- What you need to do: What lines in the records below include the word "subscriptions"? Return each one.

Provided records Start Marker

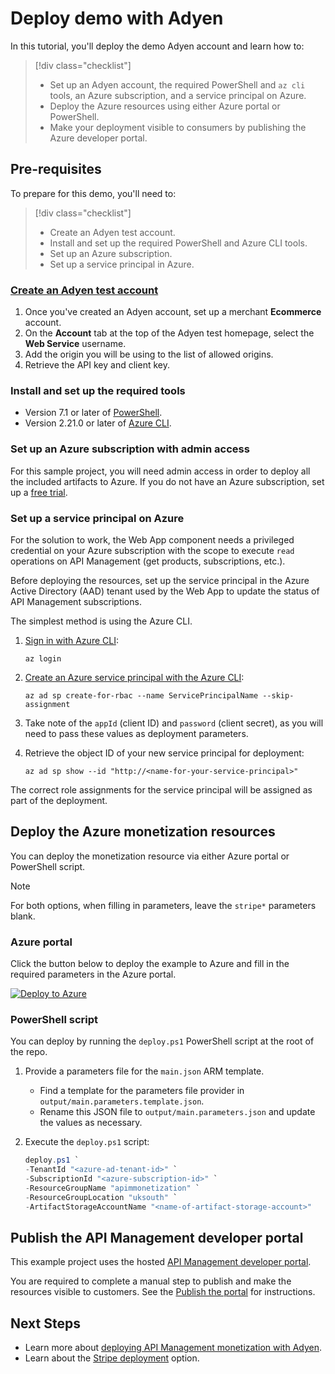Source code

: # Deploy demo with Adyen

In this tutorial, you'll deploy the demo Adyen account and learn how to:

> [!div class="checklist"]
> * Set up an Adyen account, the required PowerShell and `az cli` tools, an Azure subscription, and a service principal on Azure. 
> * Deploy the Azure resources using either Azure portal or PowerShell.
> * Make your deployment visible to consumers by publishing the Azure developer portal.

## Pre-requisites

To prepare for this demo, you'll need to:

> [!div class="checklist"]
> * Create an Adyen test account. 
> * Install and set up the required PowerShell and Azure CLI tools.
> * Set up an Azure subscription.
> * Set up a service principal in Azure.

### [Create an Adyen test account](https://www.adyen.com/signup)

1. Once you've created an Adyen account, set up a merchant **Ecommerce** account.
1. On the **Account** tab at the top of the Adyen test homepage, select the **Web Service** username.
1. Add the origin you will be using to the list of allowed origins.
1. Retrieve the API key and client key.

### Install and set up the required tools

- Version 7.1 or later of [PowerShell](https://docs.microsoft.com/en-us/powershell/scripting/install/installing-powershell?view=powershell-7.1).
- Version 2.21.0 or later of [Azure CLI](https://docs.microsoft.com/en-us/cli/azure/install-azure-cli).

### Set up an Azure subscription with admin access

For this sample project, you will need admin access in order to deploy all the included artifacts to Azure. If you do not have an Azure subscription, set up a [free trial](https://azure.microsoft.com/).

### Set up a service principal on Azure

For the solution to work, the Web App component needs a privileged credential on your Azure subscription with the scope to execute `read` operations on API Management (get products, subscriptions, etc.).

Before deploying the resources, set up the service principal in the Azure Active Directory (AAD) tenant used by the Web App to update the status of API Management subscriptions.

The simplest method is using the Azure CLI.

1. [Sign in with Azure CLI](../cli/azure/authenticate-azure-cli.md#sign-in-interactively):

    ```azurecli-interactive
    az login
    ```
2. [Create an Azure service principal with the Azure CLI](../cli/azure/create-an-azure-service-principal-azure-cli.md#password-based-authentication):

    ```azurecli-interactive
    az ad sp create-for-rbac --name ServicePrincipalName --skip-assignment
    ```

3. Take note of the `appId` (client ID) and `password` (client secret), as you will need to pass these values as deployment parameters.

4. Retrieve the object ID of your new service principal for deployment:

    ```azurecli-interactive
    az ad sp show --id "http://<name-for-your-service-principal>"
    ```

The correct role assignments for the service principal will be assigned as part of the deployment.

## Deploy the Azure monetization resources

You can deploy the monetization resource via either Azure portal or PowerShell script. 

>[!NOTE]
> For both options, when filling in parameters, leave the `stripe*` parameters blank.

### Azure portal

Click the button below to deploy the example to Azure and fill in the required parameters in the Azure portal.

[![Deploy to Azure](https://aka.ms/deploytoazurebutton)](https://portal.azure.com/#create/Microsoft.Template/uri/https%3A%2F%2Fraw.githubusercontent.com%2Fmicrosoft%2Fazure-api-management-monetization%2Fmain%2Foutput%2Fmain.json)

### PowerShell script

You can deploy by running the `deploy.ps1` PowerShell script at the root of the repo.

1. Provide a parameters file for the `main.json` ARM template. 
    * Find a template for the parameters file provider in `output/main.parameters.template.json`. 
    * Rename this JSON file to `output/main.parameters.json` and update the values as necessary.

2. Execute the `deploy.ps1` script:

    ```powershell
    deploy.ps1 `
    -TenantId "<azure-ad-tenant-id>" `
    -SubscriptionId "<azure-subscription-id>" `
    -ResourceGroupName "apimmonetization" `
    -ResourceGroupLocation "uksouth" `
    -ArtifactStorageAccountName "<name-of-artifact-storage-account>"
    ```

## Publish the API Management developer portal

This example project uses the hosted [API Management developer portal](api-management-howto-developer-portal-customize.md). 

You are required to complete a manual step to publish and make the resources visible to customers. See the [Publish the portal](https://docs.microsoft.com/en-us/azure/api-management/api-management-howto-developer-portal-customize#publish) for instructions.

## Next Steps
* Learn more about [deploying API Management monetization with Adyen](adyen-details.md).
* Learn about the [Stripe deployment](stripe-details.md) option.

Provided records End Marker

- Output for this task:
For the solution to work, the Web App component needs a privileged credential on your Azure subscription with the scope to execute `read` operations on API Management (get products, subscriptions, etc.).
Before deploying the resources, set up the service principal in the Azure Active Directory (AAD) tenant used by the Web App to update the status of API Management subscriptions.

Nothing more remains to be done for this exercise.